Architectural historian Nikolaus Pevsner wrote in 1954 “There is nothing at Dedham to hurt the eye” and in 1938 the Dedham Vale Society was founded with local architect Raymond Erith as its founding Chairman.

==Governance==
Dedham is part of the electoral ward called Dedham and Langham. The population of this ward at the 2011 Census was 2,943.

==Economy==
Formerly a rich wool town and market town, Dedham is a flourishing commercial village, with a post office, butcher, Co-op, grocer, delicatessen, cafe, tea rooms, art shop and various other shops. Agriculture is also important with mainly arable land (sugar beet and wheat) but also cattle grazing on the water meadows and some sheep on Grove Hill. There is an industrial estate near the A12 road, a main route passing the west of the village. A business centre and nursing home have recently opened.

==Local amenities==
- Boat Hire
- Tennis Club – Dedham has a tennis club with three all-weather courts and a club house
- Cricket Club – Dedham's cricket club is on the Duchy Field directly south of the church. It has its own pavilion.
- Football Club – Dedham Old Boys Football Club, founded in 1877, plays its home matches on the Recreation Field to the south of the church.
- Dedham Junior Football Club is a Charter Standard club
- Dedham has an atypically large number of restaurants and hotels for an English village.
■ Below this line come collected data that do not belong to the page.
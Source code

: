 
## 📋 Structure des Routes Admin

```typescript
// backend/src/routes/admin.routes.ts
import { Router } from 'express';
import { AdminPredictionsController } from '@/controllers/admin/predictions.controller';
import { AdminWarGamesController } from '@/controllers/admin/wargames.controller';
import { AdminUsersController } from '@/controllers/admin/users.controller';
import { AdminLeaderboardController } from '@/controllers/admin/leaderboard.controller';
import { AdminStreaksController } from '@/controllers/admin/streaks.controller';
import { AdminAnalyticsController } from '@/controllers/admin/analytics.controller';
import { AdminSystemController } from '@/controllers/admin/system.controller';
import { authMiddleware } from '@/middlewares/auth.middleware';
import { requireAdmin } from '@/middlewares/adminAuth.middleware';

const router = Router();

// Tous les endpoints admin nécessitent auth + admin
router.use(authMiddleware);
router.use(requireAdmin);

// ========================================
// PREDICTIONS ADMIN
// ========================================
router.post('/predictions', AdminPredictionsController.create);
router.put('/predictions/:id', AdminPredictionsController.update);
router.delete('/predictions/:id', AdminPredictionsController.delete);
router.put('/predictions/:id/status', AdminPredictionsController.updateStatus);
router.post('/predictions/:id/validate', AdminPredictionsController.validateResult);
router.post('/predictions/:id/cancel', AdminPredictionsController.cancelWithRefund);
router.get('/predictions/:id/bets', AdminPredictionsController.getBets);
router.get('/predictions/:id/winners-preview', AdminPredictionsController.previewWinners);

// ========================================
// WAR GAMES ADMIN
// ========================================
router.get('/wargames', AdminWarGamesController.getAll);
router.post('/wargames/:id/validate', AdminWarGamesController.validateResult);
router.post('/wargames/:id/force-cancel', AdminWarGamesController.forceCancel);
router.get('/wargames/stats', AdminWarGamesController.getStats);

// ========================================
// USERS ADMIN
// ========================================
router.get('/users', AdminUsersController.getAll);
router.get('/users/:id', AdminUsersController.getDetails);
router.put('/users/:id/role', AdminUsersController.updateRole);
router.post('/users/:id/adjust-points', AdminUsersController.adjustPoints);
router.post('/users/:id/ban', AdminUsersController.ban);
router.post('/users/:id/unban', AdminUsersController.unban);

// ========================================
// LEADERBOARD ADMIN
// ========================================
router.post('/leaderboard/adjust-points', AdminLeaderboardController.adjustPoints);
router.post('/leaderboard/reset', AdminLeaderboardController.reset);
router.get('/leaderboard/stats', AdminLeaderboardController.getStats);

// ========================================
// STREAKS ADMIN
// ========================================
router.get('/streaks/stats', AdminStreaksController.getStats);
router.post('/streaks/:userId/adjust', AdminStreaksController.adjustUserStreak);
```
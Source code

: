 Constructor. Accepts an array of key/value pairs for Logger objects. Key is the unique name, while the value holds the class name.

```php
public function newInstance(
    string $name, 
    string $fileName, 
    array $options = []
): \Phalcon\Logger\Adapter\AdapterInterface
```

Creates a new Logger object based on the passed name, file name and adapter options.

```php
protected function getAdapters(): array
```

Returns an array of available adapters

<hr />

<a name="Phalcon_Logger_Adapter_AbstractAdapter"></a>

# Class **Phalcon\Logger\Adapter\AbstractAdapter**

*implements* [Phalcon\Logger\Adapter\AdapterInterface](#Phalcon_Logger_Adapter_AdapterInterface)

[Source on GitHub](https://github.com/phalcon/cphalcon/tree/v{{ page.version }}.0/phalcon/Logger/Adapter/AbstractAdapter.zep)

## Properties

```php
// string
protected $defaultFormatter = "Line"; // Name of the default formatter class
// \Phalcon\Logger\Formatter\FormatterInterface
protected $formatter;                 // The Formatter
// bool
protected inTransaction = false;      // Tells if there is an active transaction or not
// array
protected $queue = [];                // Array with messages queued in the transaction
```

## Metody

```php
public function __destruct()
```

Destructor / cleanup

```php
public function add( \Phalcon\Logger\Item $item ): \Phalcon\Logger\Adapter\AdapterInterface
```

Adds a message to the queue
The Maison Talbooth which is an historic house provides both accommodation and restaurant services
- Dedham Primary School - an Ofsted-rated "Outstanding" primary school located in Parsons Field, 5 minutes walk from the village centre, offering single form entry, from Reception class to Year 6.

==Transport==
Manningtree can easily be accessed by bicycle or by walking along the banks of the River Stour. Manningtree railway station provides regular, fast commuter services to London and Norwich. Colchester can be reached by bus, with the no. 81 looping through the village and serving Langham, Myland and Colchester North Station (mainline station) on its way to Colchester city centre. School buses service all the schools in Colchester and the independent schools in Ipswich.

==Notable people==
- John Bond (1932–2012), footballer and later manager.
- William Burkitt (1650–1703), author of A Poor Man's Help and Young Man's Guide (1694), and Expository Notes on the New Testament (1700–03), which was in print for more than 150 years, was Vicar and Lecturer of Dedham from 1692 to 1703.
- Roger A. Freeman (1928–2005), Dedham farmer and author who became a world authority on the operations of the US Eighth Air Force in World War II.
- Major Charles Gilson (1878–1943), soldier and author of popular adventure fiction, was born in the village.
- Birthplace of William Haggar (1851–1925), whose pioneering work with film at the start of the twentieth century made him one of Britain's foremost directors.
- Samuel Meredith RN (1796–1873), the first person to be appointed to the rank of Chief Constable was born in the village.
- Matthew Newcomen (c.1610–1669), a co-author of Smectymnuus (1641), who preached before parliament in 1643, was Vicar and Lecturer of Dedham from 1636 to 1662.
- Liza Picard (1927–2022), Lawyer and historian
- Osborne Reynolds (1842–1912), engineer and physicist, who developed the understanding of electricity, magnetism, and fluid flow (part of the equation for determining the change between 'streamline' and 'turbulent' flow is still called a 'Reynold's Number'), was the son of a headmaster of Dedham Grammar School.
- Rear Admiral Ernest Roberts (1878–1933), rugby union international who represented England from 1901 to 1907.
- John Rogers (c.1570–1636), sometimes referred to as "Roaring" Rogers, who was the most famous preacher of his age, was Vicar and Lecturer of Dedham from 1605 to 1636.
- Dedham is the ancestral home of General William Tecumseh Sherman, of American Civil War fame, and founding father Roger Sherman, the only person to have signed all four great state papers of the United States. Their ancestors emigrated to Massachusetts in the 1630s.
- Mary Whitehouse (1910–2001), social activist who opposed social liberalism and the mainstream British media, both of which she accused of encouraging a more permissive society is buried in Dedham.